The increment follows the job evaluation (JE) conducted by the Salaries and Remuneration Commission (SRC), which recommended a new salary and grading structure for civil servants across the board.

The JE also harmonised salary grades across the entire civil service pay structure.

The allocation will see workers at both the national and county government benefit from the new SRC grading structure, a move geared towards making the civil service more attractive unlike in the previous structure where many got stuck and promotions were dished out based on nepotism, tribalism, and less on the qualifications of the job holders.

“The proposed 2017-18 budget estimates provide allocation of Sh100 billion for salary increases for all public servants starting July 2017,” a statement from State House Spokesman Manoah Esipisu said.

The President also allocated funds to pay allowances that are currently being harmonised by the SRC.

PHOTO:COURTESY

Mr Esipisu added: “There is also allocation for the harmonisation of the public sector salaries and allowances; civil service pension; house and hardship allowances; recruitment of 10,000 police officers and recruitment of 5,000 teachers.”

Following the new funding, the budget has increased from Sh2.48 trillion in the 2016/17 year to Sh2.62 trillion for the next financial year.

Reacting to the Cabinet’s decision, Kenya Union of Civil Servants Secretary General Tom Odege welcomed the allocation to harmonise the civil servants pay.

“Civil servants work very hard but are paid peanuts.

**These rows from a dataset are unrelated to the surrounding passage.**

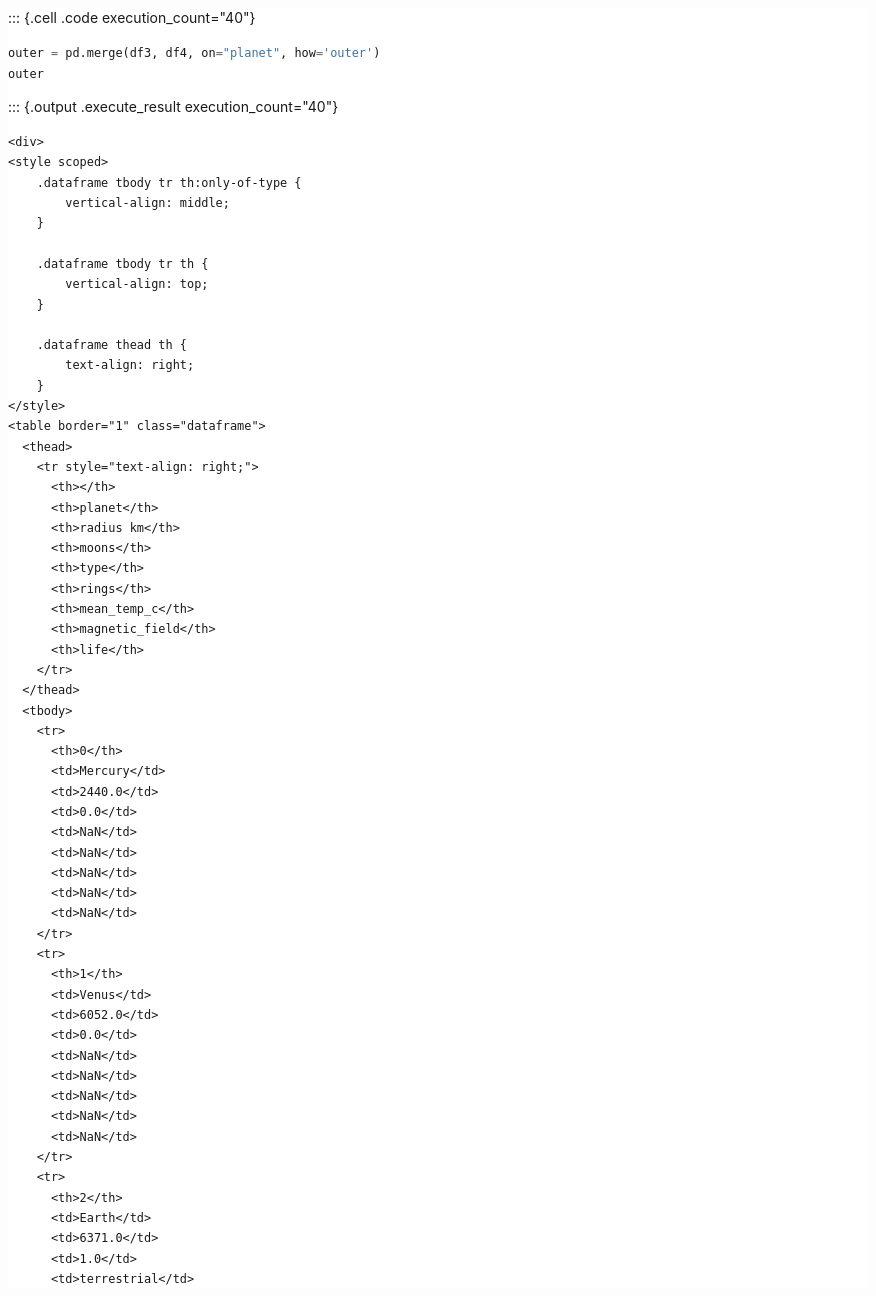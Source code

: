 ::: {.cell .code execution_count="40"}
``` python
outer = pd.merge(df3, df4, on="planet", how='outer')
outer
```

::: {.output .execute_result execution_count="40"}
```{=html}
<div>
<style scoped>
    .dataframe tbody tr th:only-of-type {
        vertical-align: middle;
    }

    .dataframe tbody tr th {
        vertical-align: top;
    }

    .dataframe thead th {
        text-align: right;
    }
</style>
<table border="1" class="dataframe">
  <thead>
    <tr style="text-align: right;">
      <th></th>
      <th>planet</th>
      <th>radius km</th>
      <th>moons</th>
      <th>type</th>
      <th>rings</th>
      <th>mean_temp_c</th>
      <th>magnetic_field</th>
      <th>life</th>
    </tr>
  </thead>
  <tbody>
    <tr>
      <th>0</th>
      <td>Mercury</td>
      <td>2440.0</td>
      <td>0.0</td>
      <td>NaN</td>
      <td>NaN</td>
      <td>NaN</td>
      <td>NaN</td>
      <td>NaN</td>
    </tr>
    <tr>
      <th>1</th>
      <td>Venus</td>
      <td>6052.0</td>
      <td>0.0</td>
      <td>NaN</td>
      <td>NaN</td>
      <td>NaN</td>
      <td>NaN</td>
      <td>NaN</td>
    </tr>
    <tr>
      <th>2</th>
      <td>Earth</td>
      <td>6371.0</td>
      <td>1.0</td>
      <td>terrestrial</td>
```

We welcome the Cabinet’s move to allocate funds for purposes of paying civil servants,” Mr Odege said.

He, however, said the union is dissatisfied with the manner in which SRC and PSC handled the new salary structure proposals.

“SRC and the Government must accept to sit down with us to thrash out anomalies in the pay structure that will adversely affect our members,” he said adding, that grading for civil servants should be harmonized otherwise some of his members will loss out.

“When you examine the entry point for county commissioners, the starting pay in the current structure goes up to Sh309,000. But in the new structure, they have been placed in grade E1 whose band begins at Sh198,267 up to Sh257,747. It demoralizes those in the positions who still want to climb the ladder,” explained Odege.

The Cabinet move follows details contained in a letter dated December 6, 2016 written by SRC chairperson, Sarah Serem, and addressed to her PSC counterpart, Margaret Kobia, where the least paid civil servant in Job grade B1 will take home Sh11,553.

In the new salary bands, the highest paid civil servant in job grade E4 will be paid Sh292,765 as starting salary but earn up to a maximum of Sh576,120 per month.

The new job structure for the country’s over 600,000 public servants, which will bridge the gap between the highest and lowest pay earners is to be implemented in four annual equal phases with effect from July 1, 2017.

The Cabinet also approved the hosting of the 56th Session of the Asian-African Legal Consultative Organisation (AALCO).

The conference, said the Cabinet, will provide the best opportunity to lobby for the adoption of key resolutions on pertinent challenges unique to Kenya, but which will be further strengthened by collective support from the member states.

“This include among others Kenya’s challenge with the growing threat of terrorism and violent extremism. It will further bolster Kenya’s leadership in the region and affirm the country’s sustained support for AALCO’s ideals,” Esipisu added.

The forum will also be a great opportunity to showcase Kenya as an investment and tourism destination in line with established programmes.

AALCO’s annual sessions attract a huge delegation from the member states, as well as, other representatives of non-member states from across the globe who may be admitted to attend the session.

The influx of delegates from across the globe will raise the profile of Kenya through marketing of the event and increase its visibility in the world stage, which will have lasting economic benefits.

This exposure will enable the country to further market itself not only as a conference destination but also a tourism and business destination.

“The spiral effect of hosting the session will present benefits far and beyond,” said Esipisu.